Is managed care dying — or evolving? While few think managed care is going away, there's sharp disagreement on the form it will take in the future.
No doubt, MCOs are less restrictive than at one time. Paul Ginsburg, head of the Center for Studying Health System Change, told a Robert Wood Johnson Foundation conference on the future of managed care that health plans have accommodated physicians' and members' concerns — but perhaps at a long-term cost of inability to control utilization.

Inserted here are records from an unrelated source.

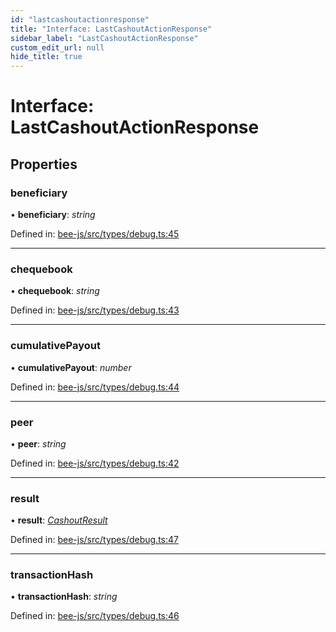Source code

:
 ```yaml
---
id: "lastcashoutactionresponse"
title: "Interface: LastCashoutActionResponse"
sidebar_label: "LastCashoutActionResponse"
custom_edit_url: null
hide_title: true
---
```


# Interface: LastCashoutActionResponse

## Properties

### beneficiary

• **beneficiary**: *string*

Defined in: [bee-js/src/types/debug.ts:45](https://github.com/ethersphere/bee-js/blob/ce4d3fa/src/types/debug.ts#L45)

___

### chequebook

• **chequebook**: *string*

Defined in: [bee-js/src/types/debug.ts:43](https://github.com/ethersphere/bee-js/blob/ce4d3fa/src/types/debug.ts#L43)

___

### cumulativePayout

• **cumulativePayout**: *number*

Defined in: [bee-js/src/types/debug.ts:44](https://github.com/ethersphere/bee-js/blob/ce4d3fa/src/types/debug.ts#L44)

___

### peer

• **peer**: *string*

Defined in: [bee-js/src/types/debug.ts:42](https://github.com/ethersphere/bee-js/blob/ce4d3fa/src/types/debug.ts#L42)

___

### result

• **result**: [*CashoutResult*](cashoutresult.md)

Defined in: [bee-js/src/types/debug.ts:47](https://github.com/ethersphere/bee-js/blob/ce4d3fa/src/types/debug.ts#L47)

___

### transactionHash

• **transactionHash**: *string*

Defined in: [bee-js/src/types/debug.ts:46](https://github.com/ethersphere/bee-js/blob/ce4d3fa/src/types/debug.ts#L46)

This has led to talk that plans eventually will decide the frustration isn't worth it and delegate cost-benefit trade-offs to consumers. But HMO executives present said that for all the talk of defined contribution, such a shift is unlikely soon.
Aetna's CEO, John Rowe, M.D., predicted that if the economy continues to soften, employers will migrate back to more tightly controlled plans.
At the same conference, University of California researchers presented evidence that MCOs provide the same quality of care as fee-for-service medicine. Their assessment was based on an analysis of more than 70 quality-of-care studies.
One hundred eighty degrees from these perspectives, a University of California–Berkeley economics professor predicted managed care's end in a Journal of the American Medical Association essay published the same week of the RWJ conference.
James Robinson, Ph.D., predicted that a "culture of consumerism" would replace employers, doctors, and insurers as the primary decision makers in health care. He labeled managed care an "experiment [that was] an economic success but a political failure," observing that managed care's failure to explain how it tries to "navigate tensions between limited resources and unlimited expectations" is its fundamental flaw.